____ DATASET CONTENT

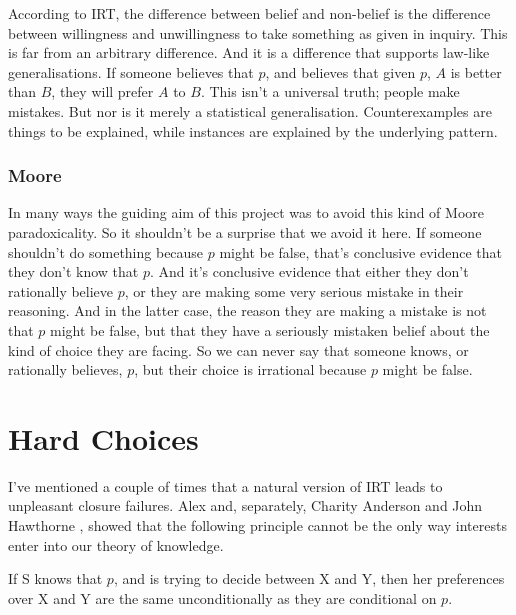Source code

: \documentclass[11pt,]{book}
\providecommand{\tightlist}{%
  \setlength{\itemsep}{0pt}\setlength{\parskip}{0pt}}
\begin{document}
According to IRT, the difference between belief and non-belief is the difference between willingness and unwillingness to take something as given in inquiry. This is far from an arbitrary difference. And it is a difference that supports law-like generalisations. If someone believes that \(p\), and believes that given \(p\), \(A\) is better than \(B\), they will prefer \(A\) to \(B\). This isn't a universal truth; people make mistakes. But nor is it merely a statistical generalisation. Counterexamples are things to be explained, while instances are explained by the underlying pattern.

\hypertarget{moore}{%
\subsection{Moore}\label{moore}}

In many ways the guiding aim of this project was to avoid this kind of Moore paradoxicality. So it shouldn't be a surprise that we avoid it here. If someone shouldn't do something because \(p\) might be false, that's conclusive evidence that they don't know that \(p\). And it's conclusive evidence that either they don't rationally believe \(p\), or they are making some very serious mistake in their reasoning. And in the latter case, the reason they are making a mistake is not that \(p\) might be false, but that they have a seriously mistaken belief about the kind of choice they are facing. So we can never say that someone knows, or rationally believes, \(p\), but their choice is irrational because \(p\) might be false.

\hypertarget{ties}{%
\chapter{Hard Choices}\label{ties}}

I've mentioned a couple of times that a natural version of IRT leads to unpleasant closure failures. Alex \citet{Zweber2016} and, separately, Charity Anderson and John Hawthorne \citeyearpar{AndersonHawthorne2019a}, showed that the following principle cannot be the only way interests enter into our theory of knowledge.

\begin{description}
\tightlist
\item[Conditional Preferences]
If S knows that \(p\), and is trying to decide between X and Y, then her preferences over X and Y are the same unconditionally as they are conditional on \(p\).
\end{description}
\end{document}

________

In the answer, the entries should be restated verbatim, with all pictures omitted.

Source code

: \documentclass[11pt,]{book}
\providecommand{\tightlist}{%
  \setlength{\itemsep}{0pt}\setlength{\parskip}{0pt}}
\begin{document}
According to IRT, the difference between belief and non-belief is the difference between willingness and unwillingness to take something as given in inquiry. This is far from an arbitrary difference. And it is a difference that supports law-like generalisations. If someone believes that \(p\), and believes that given \(p\), \(A\) is better than \(B\), they will prefer \(A\) to \(B\). This isn't a universal truth; people make mistakes. But nor is it merely a statistical generalisation. Counterexamples are things to be explained, while instances are explained by the underlying pattern.

\hypertarget{moore}{%
\subsection{Moore}\label{moore}}

In many ways the guiding aim of this project was to avoid this kind of Moore paradoxicality. So it shouldn't be a surprise that we avoid it here. If someone shouldn't do something because \(p\) might be false, that's conclusive evidence that they don't know that \(p\). And it's conclusive evidence that either they don't rationally believe \(p\), or they are making some very serious mistake in their reasoning. And in the latter case, the reason they are making a mistake is not that \(p\) might be false, but that they have a seriously mistaken belief about the kind of choice they are facing. So we can never say that someone knows, or rationally believes, \(p\), but their choice is irrational because \(p\) might be false.

\hypertarget{ties}{%
\chapter{Hard Choices}\label{ties}}

I've mentioned a couple of times that a natural version of IRT leads to unpleasant closure failures. Alex \citet{Zweber2016} and, separately, Charity Anderson and John Hawthorne \citeyearpar{AndersonHawthorne2019a}, showed that the following principle cannot be the only way interests enter into our theory of knowledge.

\begin{description}
\tightlist
\item[Conditional Preferences]
If S knows that \(p\), and is trying to decide between X and Y, then her preferences over X and Y are the same unconditionally as they are conditional on \(p\).
\end{description}
\end{document}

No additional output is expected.